“To put it mildly, 2020 has been a year,” begins Scott Graf, global president for BCD Meetings & Events, leading off the company’s newly released annual forecast report. And while uncertainty has made it “difficult to truly understand what 2021 will bring,” he says, the company has delivered a report that others can benchmark against and learn from.
The forecast has three main sections. The first is a report from each global region. There’s an unsurprising uniformity to the outlook for North America, Latin America, the U.K, and EMEA: Ongoing uncertainty in the face of increasing Covid spread has led to few face-to-face meetings and an increased focus on virtual and hybrid strategy. However, the Asia-Pacific region offers some welcome tidbits: no attendance caps on events in China, business as usual in Taiwan, musicians touring in New Zealand, and a reopening of Victoria, Australia. Parts of APAC are enjoying the kinds of developments the rest of the world looks forward to in 2021 and 2022 as vaccines become available and countries get their outbreaks under control.
The second section of the forecast presents the results of a detailed client survey. Questions address meeting policy, budgets, meetings formats, and the challenges presented by other virtual and in-person meetings. Here are five highlights:
• 61 percent of BCD M&E’s customers are in the process of creating a long-term virtual meeting strategy.
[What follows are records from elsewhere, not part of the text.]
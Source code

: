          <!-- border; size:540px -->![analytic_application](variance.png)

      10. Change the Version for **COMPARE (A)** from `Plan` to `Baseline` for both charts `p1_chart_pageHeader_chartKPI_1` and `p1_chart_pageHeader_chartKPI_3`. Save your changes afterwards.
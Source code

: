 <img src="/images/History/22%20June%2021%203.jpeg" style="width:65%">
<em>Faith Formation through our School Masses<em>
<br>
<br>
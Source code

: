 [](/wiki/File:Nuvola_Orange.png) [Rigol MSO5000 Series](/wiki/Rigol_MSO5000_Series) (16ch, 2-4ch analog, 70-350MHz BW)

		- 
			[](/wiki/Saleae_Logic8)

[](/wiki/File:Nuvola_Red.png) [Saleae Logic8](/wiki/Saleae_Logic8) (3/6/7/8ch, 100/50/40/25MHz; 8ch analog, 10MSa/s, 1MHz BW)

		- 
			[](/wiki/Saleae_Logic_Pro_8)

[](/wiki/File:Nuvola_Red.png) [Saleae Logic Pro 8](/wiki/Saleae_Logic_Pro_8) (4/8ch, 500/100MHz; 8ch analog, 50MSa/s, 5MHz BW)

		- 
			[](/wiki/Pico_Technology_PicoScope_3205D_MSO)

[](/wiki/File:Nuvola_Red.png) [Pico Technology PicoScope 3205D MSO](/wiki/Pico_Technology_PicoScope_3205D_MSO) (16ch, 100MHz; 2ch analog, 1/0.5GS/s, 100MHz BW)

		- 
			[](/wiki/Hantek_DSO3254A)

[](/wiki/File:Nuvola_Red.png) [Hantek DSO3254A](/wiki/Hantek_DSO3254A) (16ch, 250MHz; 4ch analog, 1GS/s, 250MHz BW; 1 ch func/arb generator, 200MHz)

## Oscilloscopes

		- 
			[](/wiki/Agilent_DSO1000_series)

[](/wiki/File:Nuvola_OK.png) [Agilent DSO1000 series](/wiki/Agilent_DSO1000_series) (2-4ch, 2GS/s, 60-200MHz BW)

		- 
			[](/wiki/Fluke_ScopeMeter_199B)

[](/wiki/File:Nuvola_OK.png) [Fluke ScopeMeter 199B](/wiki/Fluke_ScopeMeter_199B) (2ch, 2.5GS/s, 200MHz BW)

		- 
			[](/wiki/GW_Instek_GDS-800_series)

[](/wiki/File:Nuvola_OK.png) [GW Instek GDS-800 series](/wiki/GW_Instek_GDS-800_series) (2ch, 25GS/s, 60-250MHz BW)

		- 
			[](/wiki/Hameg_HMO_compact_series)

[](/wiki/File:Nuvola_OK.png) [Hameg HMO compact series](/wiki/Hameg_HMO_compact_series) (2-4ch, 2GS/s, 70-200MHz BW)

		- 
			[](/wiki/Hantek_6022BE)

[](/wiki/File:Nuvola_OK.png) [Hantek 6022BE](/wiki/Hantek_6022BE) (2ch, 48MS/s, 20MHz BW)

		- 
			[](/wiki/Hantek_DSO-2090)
• Covid is having an impact on supplier networks. More than half of the respondents have either issued new requirements to suppliers or are renegotiating existing agreements.
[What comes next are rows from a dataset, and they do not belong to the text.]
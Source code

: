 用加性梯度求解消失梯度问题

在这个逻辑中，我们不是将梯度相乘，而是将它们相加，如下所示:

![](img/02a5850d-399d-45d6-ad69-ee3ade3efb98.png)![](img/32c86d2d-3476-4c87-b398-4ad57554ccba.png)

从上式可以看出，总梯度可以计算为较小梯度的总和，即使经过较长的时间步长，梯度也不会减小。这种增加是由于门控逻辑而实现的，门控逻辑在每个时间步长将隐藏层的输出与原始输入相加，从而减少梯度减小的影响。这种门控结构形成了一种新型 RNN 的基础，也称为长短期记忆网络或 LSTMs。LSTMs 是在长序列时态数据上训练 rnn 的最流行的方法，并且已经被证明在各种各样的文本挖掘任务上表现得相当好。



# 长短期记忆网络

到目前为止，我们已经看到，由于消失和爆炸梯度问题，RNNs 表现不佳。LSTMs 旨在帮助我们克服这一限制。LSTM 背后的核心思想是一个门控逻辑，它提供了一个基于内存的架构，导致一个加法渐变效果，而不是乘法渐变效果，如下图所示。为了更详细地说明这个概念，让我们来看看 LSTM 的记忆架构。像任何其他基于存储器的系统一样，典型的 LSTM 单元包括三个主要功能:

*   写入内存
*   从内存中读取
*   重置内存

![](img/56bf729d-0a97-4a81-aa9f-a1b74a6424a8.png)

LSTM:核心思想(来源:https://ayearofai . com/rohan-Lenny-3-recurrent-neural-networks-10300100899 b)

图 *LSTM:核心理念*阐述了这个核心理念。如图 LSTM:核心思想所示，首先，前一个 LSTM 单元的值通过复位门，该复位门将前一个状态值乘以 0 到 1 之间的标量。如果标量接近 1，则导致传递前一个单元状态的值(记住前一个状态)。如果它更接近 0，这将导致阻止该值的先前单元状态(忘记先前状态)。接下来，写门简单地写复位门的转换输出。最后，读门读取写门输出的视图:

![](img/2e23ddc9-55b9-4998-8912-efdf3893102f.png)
• The three biggest challenges for virtual events are audience engagement, technology platform knowledge, and the skill set of the internal team.
• Respondents gave their best guess on when meeting and events volume would return to 2019 levels, and most (58 percent) believe that will be in 2022. However, almost a quarter are more optimistic and see 2019 levels returning in 2021.
The final section of the 30-page forecast looks at three trending topics for the coming year: duty of care, stakeholder engagement, and hybrid meetings, offering specific ideas for how organizations can navigate the challenges. As Graf writes, “The conversations we are having are not necessarily new. It is the perspective and renewed vigor on topics such as duty of care, hybrid event design, and stakeholder engagement that has shifted. The ability to react quickly to changing and refined needs while remaining flexible to pivot again is mandatory.”